Problem to work on — Keep the pictures out, and restate the listing that follows exactly as written.

Dataset entries —
::::::::
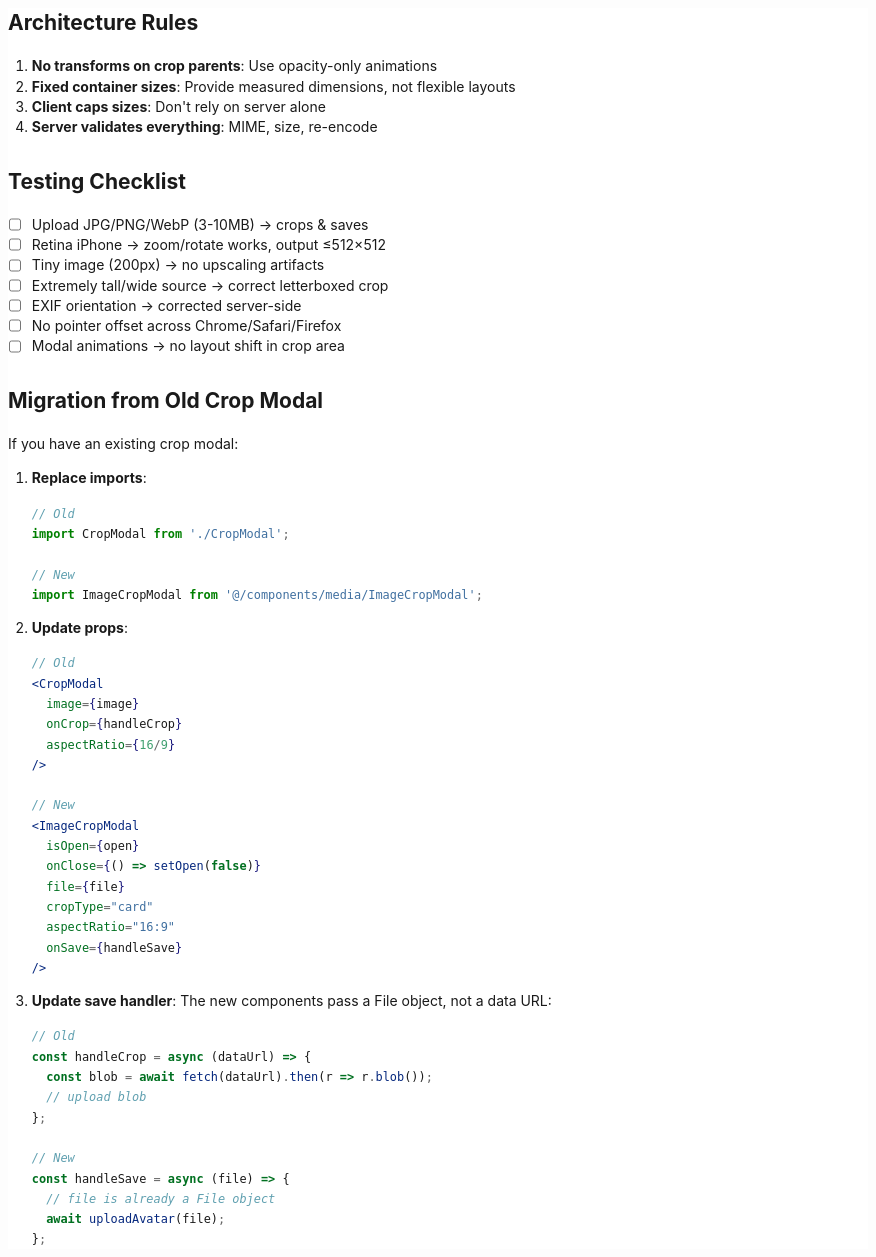 ## Architecture Rules

1. **No transforms on crop parents**: Use opacity-only animations
2. **Fixed container sizes**: Provide measured dimensions, not flexible layouts
3. **Client caps sizes**: Don't rely on server alone
4. **Server validates everything**: MIME, size, re-encode

## Testing Checklist

- [ ] Upload JPG/PNG/WebP (3-10MB) → crops & saves
- [ ] Retina iPhone → zoom/rotate works, output ≤512×512
- [ ] Tiny image (200px) → no upscaling artifacts
- [ ] Extremely tall/wide source → correct letterboxed crop
- [ ] EXIF orientation → corrected server-side
- [ ] No pointer offset across Chrome/Safari/Firefox
- [ ] Modal animations → no layout shift in crop area

## Migration from Old Crop Modal

If you have an existing crop modal:

1. **Replace imports**:
   ```jsx
   // Old
   import CropModal from './CropModal';

   // New
   import ImageCropModal from '@/components/media/ImageCropModal';
   ```

2. **Update props**:
   ```jsx
   // Old
   <CropModal
     image={image}
     onCrop={handleCrop}
     aspectRatio={16/9}
   />

   // New
   <ImageCropModal
     isOpen={open}
     onClose={() => setOpen(false)}
     file={file}
     cropType="card"
     aspectRatio="16:9"
     onSave={handleSave}
   />
   ```

3. **Update save handler**:
   The new components pass a File object, not a data URL:
   ```jsx
   // Old
   const handleCrop = async (dataUrl) => {
     const blob = await fetch(dataUrl).then(r => r.blob());
     // upload blob
   };

   // New
   const handleSave = async (file) => {
     // file is already a File object
     await uploadAvatar(file);
   };
   ```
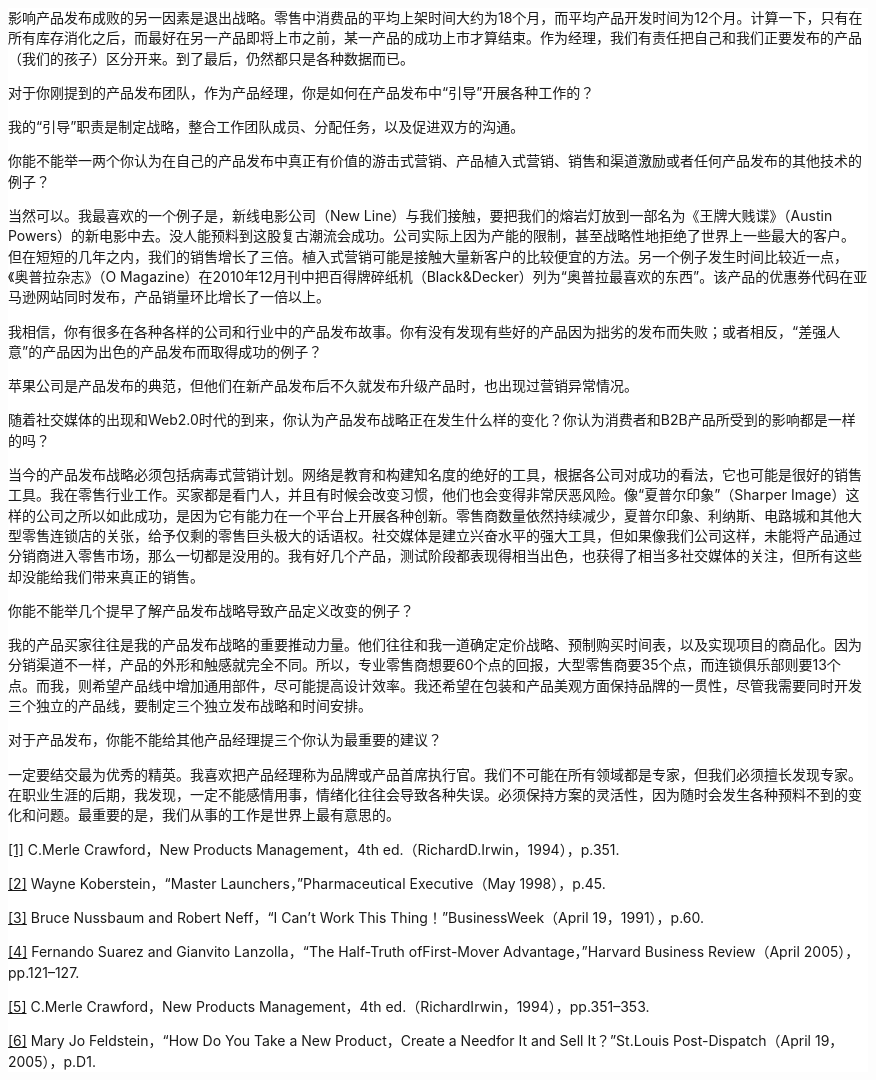 影响产品发布成败的另一因素是退出战略。零售中消费品的平均上架时间大约为18个月，而平均产品开发时间为12个月。计算一下，只有在所有库存消化之后，而最好在另一产品即将上市之前，某一产品的成功上市才算结束。作为经理，我们有责任把自己和我们正要发布的产品（我们的孩子）区分开来。到了最后，仍然都只是各种数据而已。

对于你刚提到的产品发布团队，作为产品经理，你是如何在产品发布中“引导”开展各种工作的？

我的“引导”职责是制定战略，整合工作团队成员、分配任务，以及促进双方的沟通。

你能不能举一两个你认为在自己的产品发布中真正有价值的游击式营销、产品植入式营销、销售和渠道激励或者任何产品发布的其他技术的例子？

当然可以。我最喜欢的一个例子是，新线电影公司（New Line）与我们接触，要把我们的熔岩灯放到一部名为《王牌大贱谍》（Austin Powers）的新电影中去。没人能预料到这股复古潮流会成功。公司实际上因为产能的限制，甚至战略性地拒绝了世界上一些最大的客户。但在短短的几年之内，我们的销售增长了三倍。植入式营销可能是接触大量新客户的比较便宜的方法。另一个例子发生时间比较近一点，《奥普拉杂志》（O Magazine）在2010年12月刊中把百得牌碎纸机（Black&Decker）列为“奥普拉最喜欢的东西”。该产品的优惠券代码在亚马逊网站同时发布，产品销量环比增长了一倍以上。

我相信，你有很多在各种各样的公司和行业中的产品发布故事。你有没有发现有些好的产品因为拙劣的发布而失败；或者相反，“差强人意”的产品因为出色的产品发布而取得成功的例子？

苹果公司是产品发布的典范，但他们在新产品发布后不久就发布升级产品时，也出现过营销异常情况。

随着社交媒体的出现和Web2.0时代的到来，你认为产品发布战略正在发生什么样的变化？你认为消费者和B2B产品所受到的影响都是一样的吗？

当今的产品发布战略必须包括病毒式营销计划。网络是教育和构建知名度的绝好的工具，根据各公司对成功的看法，它也可能是很好的销售工具。我在零售行业工作。买家都是看门人，并且有时候会改变习惯，他们也会变得非常厌恶风险。像“夏普尔印象”（Sharper Image）这样的公司之所以如此成功，是因为它有能力在一个平台上开展各种创新。零售商数量依然持续减少，夏普尔印象、利纳斯、电路城和其他大型零售连锁店的关张，给予仅剩的零售巨头极大的话语权。社交媒体是建立兴奋水平的强大工具，但如果像我们公司这样，未能将产品通过分销商进入零售市场，那么一切都是没用的。我有好几个产品，测试阶段都表现得相当出色，也获得了相当多社交媒体的关注，但所有这些却没能给我们带来真正的销售。

你能不能举几个提早了解产品发布战略导致产品定义改变的例子？

我的产品买家往往是我的产品发布战略的重要推动力量。他们往往和我一道确定定价战略、预制购买时间表，以及实现项目的商品化。因为分销渠道不一样，产品的外形和触感就完全不同。所以，专业零售商想要60个点的回报，大型零售商要35个点，而连锁俱乐部则要13个点。而我，则希望产品线中增加通用部件，尽可能提高设计效率。我还希望在包装和产品美观方面保持品牌的一贯性，尽管我需要同时开发三个独立的产品线，要制定三个独立发布战略和时间安排。

对于产品发布，你能不能给其他产品经理提三个你认为最重要的建议？

一定要结交最为优秀的精英。我喜欢把产品经理称为品牌或产品首席执行官。我们不可能在所有领域都是专家，但我们必须擅长发现专家。在职业生涯的后期，我发现，一定不能感情用事，情绪化往往会导致各种失误。必须保持方案的灵活性，因为随时会发生各种预料不到的变化和问题。最重要的是，我们从事的工作是世界上最有意思的。

[[1]](part0016.xhtml#ch1) C.Merle Crawford，New Products Management，4th ed.（RichardD.Irwin，1994），p.351.

[[2]](part0016.xhtml#ch2) Wayne Koberstein，“Master Launchers，”Pharmaceutical Executive（May 1998），p.45.

[[3]](part0016.xhtml#ch3) Bruce Nussbaum and Robert Neff，“I Can’t Work This Thing！”BusinessWeek（April 19，1991），p.60.

[[4]](part0016.xhtml#ch4) Fernando Suarez and Gianvito Lanzolla，“The Half-Truth ofFirst-Mover Advantage，”Harvard Business Review（April 2005），pp.121–127.

[[5]](part0016.xhtml#ch5) C.Merle Crawford，New Products Management，4th ed.（RichardIrwin，1994），pp.351–353.

[[6]](part0016.xhtml#ch6) Mary Jo Feldstein，“How Do You Take a New Product，Create a Needfor It and Sell It？”St.Louis Post-Dispatch（April 19，2005），p.D1.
::::::::
Solution —
 ## Architecture Rules

1. **No transforms on crop parents**: Use opacity-only animations
2. **Fixed container sizes**: Provide measured dimensions, not flexible layouts
3. **Client caps sizes**: Don't rely on server alone
4. **Server validates everything**: MIME, size, re-encode

## Testing Checklist

- [ ] Upload JPG/PNG/WebP (3-10MB) → crops & saves
- [ ] Retina iPhone → zoom/rotate works, output ≤512×512
- [ ] Tiny image (200px) → no upscaling artifacts
- [ ] Extremely tall/wide source → correct letterboxed crop
- [ ] EXIF orientation → corrected server-side
- [ ] No pointer offset across Chrome/Safari/Firefox
- [ ] Modal animations → no layout shift in crop area

## Migration from Old Crop Modal

If you have an existing crop modal:

1. **Replace imports**:
   ```jsx
   // Old
   import CropModal from './CropModal';

   // New
   import ImageCropModal from '@/components/media/ImageCropModal';
   ```

2. **Update props**:
   ```jsx
   // Old
   <CropModal
     image={image}
     onCrop={handleCrop}
     aspectRatio={16/9}
   />

   // New
   <ImageCropModal
     isOpen={open}
     onClose={() => setOpen(false)}
     file={file}
     cropType="card"
     aspectRatio="16:9"
     onSave={handleSave}
   />
   ```

3. **Update save handler**:
   The new components pass a File object, not a data URL:
   ```jsx
   // Old
   const handleCrop = async (dataUrl) => {
     const blob = await fetch(dataUrl).then(r => r.blob());
     // upload blob
   };

   // New
   const handleSave = async (file) => {
     // file is already a File object
     await uploadAvatar(file);
   };
   ```
 影响产品发布成败的另一因素是退出战略。零售中消费品的平均上架时间大约为18个月，而平均产品开发时间为12个月。计算一下，只有在所有库存消化之后，而最好在另一产品即将上市之前，某一产品的成功上市才算结束。作为经理，我们有责任把自己和我们正要发布的产品（我们的孩子）区分开来。到了最后，仍然都只是各种数据而已。

对于你刚提到的产品发布团队，作为产品经理，你是如何在产品发布中“引导”开展各种工作的？

我的“引导”职责是制定战略，整合工作团队成员、分配任务，以及促进双方的沟通。

你能不能举一两个你认为在自己的产品发布中真正有价值的游击式营销、产品植入式营销、销售和渠道激励或者任何产品发布的其他技术的例子？

当然可以。我最喜欢的一个例子是，新线电影公司（New Line）与我们接触，要把我们的熔岩灯放到一部名为《王牌大贱谍》（Austin Powers）的新电影中去。没人能预料到这股复古潮流会成功。公司实际上因为产能的限制，甚至战略性地拒绝了世界上一些最大的客户。但在短短的几年之内，我们的销售增长了三倍。植入式营销可能是接触大量新客户的比较便宜的方法。另一个例子发生时间比较近一点，《奥普拉杂志》（O Magazine）在2010年12月刊中把百得牌碎纸机（Black&Decker）列为“奥普拉最喜欢的东西”。该产品的优惠券代码在亚马逊网站同时发布，产品销量环比增长了一倍以上。

我相信，你有很多在各种各样的公司和行业中的产品发布故事。你有没有发现有些好的产品因为拙劣的发布而失败；或者相反，“差强人意”的产品因为出色的产品发布而取得成功的例子？

苹果公司是产品发布的典范，但他们在新产品发布后不久就发布升级产品时，也出现过营销异常情况。

随着社交媒体的出现和Web2.0时代的到来，你认为产品发布战略正在发生什么样的变化？你认为消费者和B2B产品所受到的影响都是一样的吗？

当今的产品发布战略必须包括病毒式营销计划。网络是教育和构建知名度的绝好的工具，根据各公司对成功的看法，它也可能是很好的销售工具。我在零售行业工作。买家都是看门人，并且有时候会改变习惯，他们也会变得非常厌恶风险。像“夏普尔印象”（Sharper Image）这样的公司之所以如此成功，是因为它有能力在一个平台上开展各种创新。零售商数量依然持续减少，夏普尔印象、利纳斯、电路城和其他大型零售连锁店的关张，给予仅剩的零售巨头极大的话语权。社交媒体是建立兴奋水平的强大工具，但如果像我们公司这样，未能将产品通过分销商进入零售市场，那么一切都是没用的。我有好几个产品，测试阶段都表现得相当出色，也获得了相当多社交媒体的关注，但所有这些却没能给我们带来真正的销售。

你能不能举几个提早了解产品发布战略导致产品定义改变的例子？

我的产品买家往往是我的产品发布战略的重要推动力量。他们往往和我一道确定定价战略、预制购买时间表，以及实现项目的商品化。因为分销渠道不一样，产品的外形和触感就完全不同。所以，专业零售商想要60个点的回报，大型零售商要35个点，而连锁俱乐部则要13个点。而我，则希望产品线中增加通用部件，尽可能提高设计效率。我还希望在包装和产品美观方面保持品牌的一贯性，尽管我需要同时开发三个独立的产品线，要制定三个独立发布战略和时间安排。

对于产品发布，你能不能给其他产品经理提三个你认为最重要的建议？

一定要结交最为优秀的精英。我喜欢把产品经理称为品牌或产品首席执行官。我们不可能在所有领域都是专家，但我们必须擅长发现专家。在职业生涯的后期，我发现，一定不能感情用事，情绪化往往会导致各种失误。必须保持方案的灵活性，因为随时会发生各种预料不到的变化和问题。最重要的是，我们从事的工作是世界上最有意思的。

[[1]](part0016.xhtml#ch1) C.Merle Crawford，New Products Management，4th ed.（RichardD.Irwin，1994），p.351.

[[2]](part0016.xhtml#ch2) Wayne Koberstein，“Master Launchers，”Pharmaceutical Executive（May 1998），p.45.

[[3]](part0016.xhtml#ch3) Bruce Nussbaum and Robert Neff，“I Can’t Work This Thing！”BusinessWeek（April 19，1991），p.60.

[[4]](part0016.xhtml#ch4) Fernando Suarez and Gianvito Lanzolla，“The Half-Truth ofFirst-Mover Advantage，”Harvard Business Review（April 2005），pp.121–127.

[[5]](part0016.xhtml#ch5) C.Merle Crawford，New Products Management，4th ed.（RichardIrwin，1994），pp.351–353.

[[6]](part0016.xhtml#ch6) Mary Jo Feldstein，“How Do You Take a New Product，Create a Needfor It and Sell It？”St.Louis Post-Dispatch（April 19，2005），p.D1.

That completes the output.